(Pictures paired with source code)
---------------
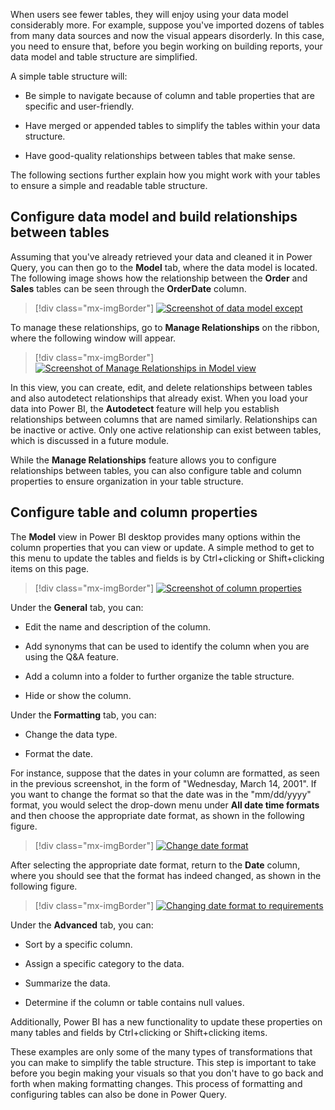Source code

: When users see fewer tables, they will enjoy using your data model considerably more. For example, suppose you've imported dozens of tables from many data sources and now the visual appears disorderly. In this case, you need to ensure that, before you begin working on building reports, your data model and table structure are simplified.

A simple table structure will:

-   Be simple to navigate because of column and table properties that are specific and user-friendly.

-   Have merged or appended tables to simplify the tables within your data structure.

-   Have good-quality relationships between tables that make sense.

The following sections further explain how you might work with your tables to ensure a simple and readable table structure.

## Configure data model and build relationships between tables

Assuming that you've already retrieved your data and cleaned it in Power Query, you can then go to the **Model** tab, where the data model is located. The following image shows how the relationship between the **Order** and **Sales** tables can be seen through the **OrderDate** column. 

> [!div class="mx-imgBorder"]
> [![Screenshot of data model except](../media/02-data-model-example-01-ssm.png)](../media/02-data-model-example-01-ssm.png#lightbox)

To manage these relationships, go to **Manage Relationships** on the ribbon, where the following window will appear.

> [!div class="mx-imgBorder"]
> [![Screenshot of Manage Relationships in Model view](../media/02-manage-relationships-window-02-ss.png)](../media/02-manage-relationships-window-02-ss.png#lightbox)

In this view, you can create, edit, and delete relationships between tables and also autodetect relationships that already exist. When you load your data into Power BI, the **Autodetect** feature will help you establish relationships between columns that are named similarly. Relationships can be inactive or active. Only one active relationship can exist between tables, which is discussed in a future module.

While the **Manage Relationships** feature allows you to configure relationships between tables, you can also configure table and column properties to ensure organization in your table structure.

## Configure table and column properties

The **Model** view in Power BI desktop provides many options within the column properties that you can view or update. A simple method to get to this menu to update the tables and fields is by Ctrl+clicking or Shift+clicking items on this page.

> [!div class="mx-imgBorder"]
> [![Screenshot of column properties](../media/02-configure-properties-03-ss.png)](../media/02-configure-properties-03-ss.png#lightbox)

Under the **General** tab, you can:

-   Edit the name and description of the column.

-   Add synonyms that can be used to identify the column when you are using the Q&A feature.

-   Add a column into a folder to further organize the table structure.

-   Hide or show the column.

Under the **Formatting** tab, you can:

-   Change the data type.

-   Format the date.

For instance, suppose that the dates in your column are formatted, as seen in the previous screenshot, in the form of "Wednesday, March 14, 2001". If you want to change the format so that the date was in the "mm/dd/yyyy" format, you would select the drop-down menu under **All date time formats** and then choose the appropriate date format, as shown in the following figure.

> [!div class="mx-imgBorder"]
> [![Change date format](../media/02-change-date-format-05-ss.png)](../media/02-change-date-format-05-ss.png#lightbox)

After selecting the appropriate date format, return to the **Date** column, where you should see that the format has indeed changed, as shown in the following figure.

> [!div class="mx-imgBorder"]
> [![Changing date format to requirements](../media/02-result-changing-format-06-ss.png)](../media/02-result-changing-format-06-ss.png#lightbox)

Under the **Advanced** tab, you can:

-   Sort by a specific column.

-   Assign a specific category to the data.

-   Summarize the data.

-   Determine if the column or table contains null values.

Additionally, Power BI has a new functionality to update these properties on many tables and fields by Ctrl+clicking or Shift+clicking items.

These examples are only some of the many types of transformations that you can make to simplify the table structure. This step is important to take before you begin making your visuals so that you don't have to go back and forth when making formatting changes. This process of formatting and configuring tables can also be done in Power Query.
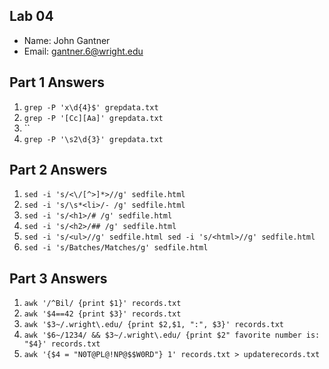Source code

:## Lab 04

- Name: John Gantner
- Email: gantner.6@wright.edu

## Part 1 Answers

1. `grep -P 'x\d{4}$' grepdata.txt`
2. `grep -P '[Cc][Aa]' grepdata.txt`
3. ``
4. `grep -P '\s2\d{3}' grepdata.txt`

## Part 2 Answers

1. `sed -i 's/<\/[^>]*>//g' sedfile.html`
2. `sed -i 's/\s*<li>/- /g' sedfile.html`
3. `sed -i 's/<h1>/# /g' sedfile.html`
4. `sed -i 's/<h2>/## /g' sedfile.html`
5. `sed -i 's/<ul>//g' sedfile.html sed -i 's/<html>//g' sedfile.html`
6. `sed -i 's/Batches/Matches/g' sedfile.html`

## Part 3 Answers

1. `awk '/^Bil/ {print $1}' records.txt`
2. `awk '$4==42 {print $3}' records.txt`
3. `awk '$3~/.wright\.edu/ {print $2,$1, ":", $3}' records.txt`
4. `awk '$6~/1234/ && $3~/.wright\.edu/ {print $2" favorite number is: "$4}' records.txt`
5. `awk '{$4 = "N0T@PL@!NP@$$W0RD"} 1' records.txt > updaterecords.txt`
---------------
* **WHAT THE EXERCISE ASKS**
Whenever the word "Manage" shows up in a line of the entries, list that line.

* **TASK OUTPUT**
To manage these relationships, go to **Manage Relationships** on the ribbon, where the following window will appear.
> [![Screenshot of Manage Relationships in Model view](../media/02-manage-relationships-window-02-ss.png)](../media/02-manage-relationships-window-02-ss.png#lightbox)
While the **Manage Relationships** feature allows you to configure relationships between tables, you can also configure table and column properties to ensure organization in your table structure.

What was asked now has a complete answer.